Era mestieri non lasciarla intiepidire, bensì eccitarla al massimo grado con lo spettro del pericolo, non del tutto scomparso, d'un ritorno degli austriaci, che intanto s'andavano radunando nel quadrilatero formidabile.
Dall'errore politico, facilmente rimediabile, derivò l'errore strategico, che fu ben più grande, e portò seco conseguenze irreparabili.
La strategia pura (osserva giustamente Demetrio) è scienza tutta di previsione, e domina come tale tutta la politica d'uno Stato, che ha in prospettiva una guerra di rivendicazione o di difesa, da cui possono dipendere tutte le sue sorti future.
Nessun ministro o generale piemontese, (scrive il nostro autore), per sventura d'Italia, diede segno di conoscerne nemmeno lontanamente i principî; onde appariranno irresponsabili se non seppero applicarli.

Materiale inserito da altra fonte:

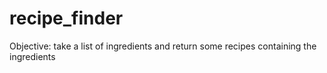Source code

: # recipe_finder

Objective: take a list of ingredients and return some recipes containing the ingredients
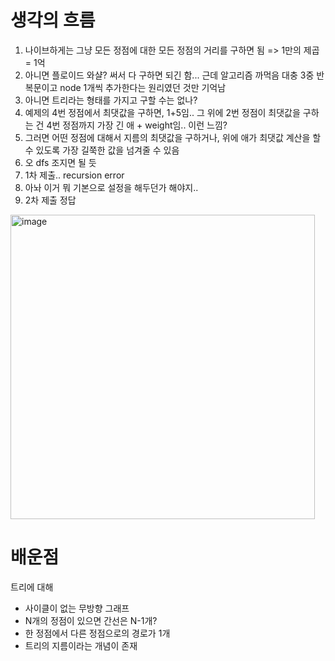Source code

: # 생각의 흐름
1. 나이브하게는 그냥 모든 정점에 대한 모든 정점의 거리를 구하면 됨 => 1만의 제곱 = 1억
2. 아니면 플로이드 와샬? 써서 다 구하면 되긴 함... 근데 알고리즘 까먹음 대충 3중 반복문이고 node 1개씩 추가한다는 원리였던 것만 기억남
3. 아니면 트리라는 형태를 가지고 구할 수는 없나?
4. 예제의 4번 정점에서 최댓값을 구하면, 1+5임.. 그 위에 2번 정점이 최댓값을 구하는 건 4번 정점까지 가장 긴 애 + weight임.. 이런 느낌?
5. 그러면 어떤 정점에 대해서 지름의 최댓값을 구하거나, 위에 애가 최댓값 계산을 할 수 있도록 가장 길쭉한 값을 넘겨줄 수 있음
6. 오 dfs 조지면 될 듯
7. 1차 제출.. recursion error
8. 아놔 이거 뭐 기본으로 설정을 해두던가 해야지..
9. 2차 제출 정답

<img width="487" alt="image" src="https://github.com/user-attachments/assets/c542eeb9-d51f-4809-b0bb-cb7d827e2211" />

# 배운점
트리에 대해
- 사이클이 없는 무방향 그래프
- N개의 정점이 있으면 간선은 N-1개?
- 한 정점에서 다른 정점으로의 경로가 1개
- 트리의 지름이라는 개념이 존재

Pare che Carlo Alberto, il quale aveva tanto indugiato ad assalire l'esercito di Radetzky nel momento opportuno, quando, debole come questo era e moralmente depresso, la vittoria non poteva mancare, avesse poi fiducia di vincerlo, una volta già ingrossato, colle sole sue forze. Ma queste, che avevano passato il Ticino, non arrivavano a 30.000, con 48 bocche da cannone.
Al qual proposito il già generale dep. Marazzi nel libro, già menzionato, L'Esercito nei tempi nuovi, scrive:
L'esercito del Piemonte doveva essere in pace di 53.000 uomini, e sui registri matricolari ascendeva a 169.000.
Gli arruolamenti erano principiati ai primi di gennaio; al 18 marzo scoppiava l'insurrezione di Milano, ed il ministro della guerra chiedeva ancora 15 giorni per completarli!